#### AVAILABLE RECORDS ####

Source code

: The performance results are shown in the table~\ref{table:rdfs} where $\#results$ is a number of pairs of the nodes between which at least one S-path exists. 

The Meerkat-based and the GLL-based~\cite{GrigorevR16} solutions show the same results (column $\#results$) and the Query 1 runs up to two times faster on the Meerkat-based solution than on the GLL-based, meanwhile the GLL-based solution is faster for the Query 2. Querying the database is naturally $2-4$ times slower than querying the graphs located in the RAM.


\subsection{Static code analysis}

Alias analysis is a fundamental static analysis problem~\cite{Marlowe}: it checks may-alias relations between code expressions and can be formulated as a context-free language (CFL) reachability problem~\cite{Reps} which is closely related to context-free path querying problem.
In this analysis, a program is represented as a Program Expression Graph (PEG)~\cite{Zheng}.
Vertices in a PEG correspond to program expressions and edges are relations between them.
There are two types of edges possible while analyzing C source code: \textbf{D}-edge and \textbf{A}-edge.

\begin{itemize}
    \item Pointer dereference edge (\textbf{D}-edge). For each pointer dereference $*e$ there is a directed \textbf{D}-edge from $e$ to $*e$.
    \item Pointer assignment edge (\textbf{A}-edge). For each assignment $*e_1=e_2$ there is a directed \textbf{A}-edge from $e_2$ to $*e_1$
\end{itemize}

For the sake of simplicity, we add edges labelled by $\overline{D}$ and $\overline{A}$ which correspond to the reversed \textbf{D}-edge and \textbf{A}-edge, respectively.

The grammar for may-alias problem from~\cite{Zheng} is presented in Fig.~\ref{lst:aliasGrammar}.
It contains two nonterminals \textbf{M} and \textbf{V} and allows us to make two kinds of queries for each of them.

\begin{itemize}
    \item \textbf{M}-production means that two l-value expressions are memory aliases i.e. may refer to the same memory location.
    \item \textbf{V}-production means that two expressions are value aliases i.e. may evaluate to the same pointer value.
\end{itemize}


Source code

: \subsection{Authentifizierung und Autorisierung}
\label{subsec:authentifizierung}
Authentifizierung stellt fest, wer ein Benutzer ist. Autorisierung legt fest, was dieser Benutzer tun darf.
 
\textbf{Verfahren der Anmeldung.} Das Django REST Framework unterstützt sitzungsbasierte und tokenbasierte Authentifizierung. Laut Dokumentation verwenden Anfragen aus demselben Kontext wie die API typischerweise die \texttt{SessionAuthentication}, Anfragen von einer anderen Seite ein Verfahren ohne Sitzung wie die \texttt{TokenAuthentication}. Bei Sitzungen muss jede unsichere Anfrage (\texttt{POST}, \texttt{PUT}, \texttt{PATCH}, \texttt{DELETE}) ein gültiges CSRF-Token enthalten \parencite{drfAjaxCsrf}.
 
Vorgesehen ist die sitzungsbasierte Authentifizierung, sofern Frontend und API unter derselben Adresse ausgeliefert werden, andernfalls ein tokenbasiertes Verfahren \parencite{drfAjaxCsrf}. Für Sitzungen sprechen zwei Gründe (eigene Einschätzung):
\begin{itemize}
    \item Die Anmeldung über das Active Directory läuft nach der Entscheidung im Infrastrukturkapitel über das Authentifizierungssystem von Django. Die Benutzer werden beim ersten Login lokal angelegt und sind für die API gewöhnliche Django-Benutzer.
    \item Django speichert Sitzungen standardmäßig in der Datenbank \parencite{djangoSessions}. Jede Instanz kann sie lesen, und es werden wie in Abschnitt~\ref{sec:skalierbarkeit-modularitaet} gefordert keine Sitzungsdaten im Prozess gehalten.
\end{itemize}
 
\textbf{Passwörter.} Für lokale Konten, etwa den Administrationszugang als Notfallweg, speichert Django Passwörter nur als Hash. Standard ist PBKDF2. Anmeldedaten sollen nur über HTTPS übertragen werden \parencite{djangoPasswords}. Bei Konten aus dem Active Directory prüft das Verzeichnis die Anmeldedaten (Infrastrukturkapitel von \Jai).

####

→ **TASK DESCRIPTION**:
State the number of lines in the data that include the string "Autorisierung", and add nothing else.

→ **RESPONSE**:
2